After approximately two days, Plaintiffs claim they were shackled, blindfolded, and placed in separate humvees which took them to Camp Cropper. Again, Plaintiffs allegedly were strip searched and placed in solitary confinement. During this detention, Plaintiffs contend that they were interrogated repeatedly by military personnel who refused to identify themselves and used physically and mentally coercive tactics during questioning. All requests for an attorney allegedly were denied.

On or about April 20, 2006, Plaintiffs each received letters from the Detainee Status Board indicating that a proceeding would be held April 23rd to determine their legal status as "enemy combatants," "security internees," or "innocent civilians." The letter informed Plaintiffs they did not have a right to legal counsel at that proceeding. The letter also informed Plaintiffs they would only be permitted to present evidence or witnesses for their defense if they were reasonably available at Camp Cropper. On April 22nd, Vance and Ertel allegedly each received a notice stating that they were "security internees." The letter informed Plaintiffs they had the right to appeal by submitting a written statement to camp officials. Both Vance and Ertel appealed, requesting each other as witnesses and their seized personal property as evidence.

On April 26, 2006, Plaintiffs allegedly were taken before the Detainee Status Board. Ertel and Vance claim they were not provided with the evidence requested, nor were they permitted to testify on the other person's behalf. Plaintiffs assert that they were not permitted to see the evidence against them or confront any adverse witnesses.

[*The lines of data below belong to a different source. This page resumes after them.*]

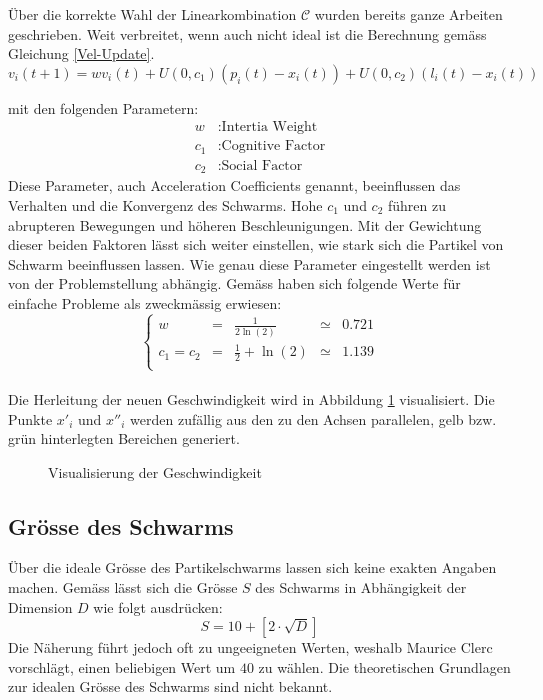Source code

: Über die korrekte Wahl der Linearkombination $\mathcal{C}$ wurden bereits ganze Arbeiten geschrieben. Weit verbreitet, wenn auch nicht ideal ist die Berechnung gemäss Gleichung \ref{Vel-Update}. \\
\begin{equation}
	v_i(t+1) = w v_i(t) + U(0,c_1) (p_i(t)-x_i(t)) + U(0,c_2) (l_i(t)-x_i(t))\label{Vel-Update}
\end{equation}

mit den folgenden Parametern:
\begin{align*}
	w &: \text{Intertia Weight} \\
	c_1 &: \text{Cognitive Factor} \\
	c_2 &: \text{Social Factor}
\end{align*}
Diese Parameter, auch Acceleration Coefficients genannt, beeinflussen das  Verhalten und die Konvergenz des Schwarms. Hohe $c_1$ und $c_2$ führen zu abrupteren Bewegungen und höheren Beschleunigungen. Mit der Gewichtung dieser beiden Faktoren lässt sich weiter einstellen, wie stark sich die Partikel von Schwarm beeinflussen lassen. Wie genau diese Parameter eingestellt werden ist von der Problemstellung abhängig. Gemäss \cite{Clerc-Stagnation} haben sich folgende Werte für einfache Probleme als zweckmässig erwiesen:
\begin{equation}
	\left\lbrace \begin{array}{lllll}
		w & = & \frac{1}{2 \ln(2)} & \simeq & 0.721 \\
		c_1 = c_2 & = & \frac{1}{2} + \ln(2) & \simeq & 1.139 \\
	\end{array}	\right. 
\end{equation} \\


Die Herleitung der neuen Geschwindigkeit wird in Abbildung \ref{Fig-Visualisierung-Geschwindigkeit} visualisiert. Die Punkte $x'_i$ und $x''_i$ werden zufällig aus den zu den Achsen parallelen, gelb bzw. grün hinterlegten Bereichen generiert.  \\
\begin{figure}[htbp]
	\centering
	
	\caption{Visualisierung der Geschwindigkeit}
	\label{Fig-Visualisierung-Geschwindigkeit}
\end{figure}


\subsection{Grösse des Schwarms}
Über die ideale Grösse des Partikelschwarms lassen sich keine exakten Angaben machen. Gemäss \cite{Clerc-Standards} lässt sich die Grösse $S$ des Schwarms in Abhängigkeit der Dimension $D$ wie folgt ausdrücken:
\begin{equation}
	S = 10 + \left[ 2 \cdot \sqrt{D} \right]
\end{equation}
Die Näherung führt jedoch oft zu ungeeigneten Werten, weshalb Maurice Clerc vorschlägt, einen beliebigen Wert um $40$ zu wählen. Die theoretischen Grundlagen zur idealen Grösse des Schwarms sind nicht bekannt.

On May 17, 2006, Major General John Gardner authorized the release of Ertel, allegedly 18 days after the Board officially acknowledged that he was an innocent civilian. Vance's detention continued an additional two months, where he was continuously interrogated. On July 20, 2006, several days after Major General Gardner authorized his release, Vance was permitted to leave Camp Cropper. Neither Plaintiff was ever charged with any crime.

On December 18, 2006, Plaintiffs initiated this lawsuit against Defendants for the alleged constitutional violations that occurred in Iraq by the unidentified agents of the United States as well as for the practices and policies enacted by Rumsfeld which allegedly authorized such actions by those agents. Both Plaintiffs are residents of the State of Illinois. Although there appears to be some uncertainty regarding Defendant Rumsfeld's place of residence, he has recently filed an affidavit stating that his current permanent place of residence is the State of Maryland. Prior to that, he was domiciled in Illinois.

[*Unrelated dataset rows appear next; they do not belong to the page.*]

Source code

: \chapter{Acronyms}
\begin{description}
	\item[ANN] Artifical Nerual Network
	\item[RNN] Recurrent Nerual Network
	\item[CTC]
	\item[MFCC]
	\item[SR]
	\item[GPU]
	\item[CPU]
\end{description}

Defendants have filed a motion to transfer venue to the District Court for the District of Columbia ("D.C."), alleging that the District of Columbia would be a more convenient forum in which to litigate this claim.


Pursuant to Section 1404(a), "[f]or the convenience of the parties and witnesses, in the interests of justice, a district court may transfer any civil action to any other district or division where it might have been brought." To succeed on a motion to transfer venue, the defendant must demonstrate that: (1) venue is proper in the transferor district;(2) venue and jurisdiction are proper in the transferee district; and (3) the transfer will serve the convenience of the parties, the convenience of the witnesses, and the interest of justice. See, e.g., Auston v. State, 116 F.3d 1482, n.3 (7th Cir. 1997); Vandeveld v. Christoph, 877 F. Supp. 1160, 1166 (N.D. Ill. 1995).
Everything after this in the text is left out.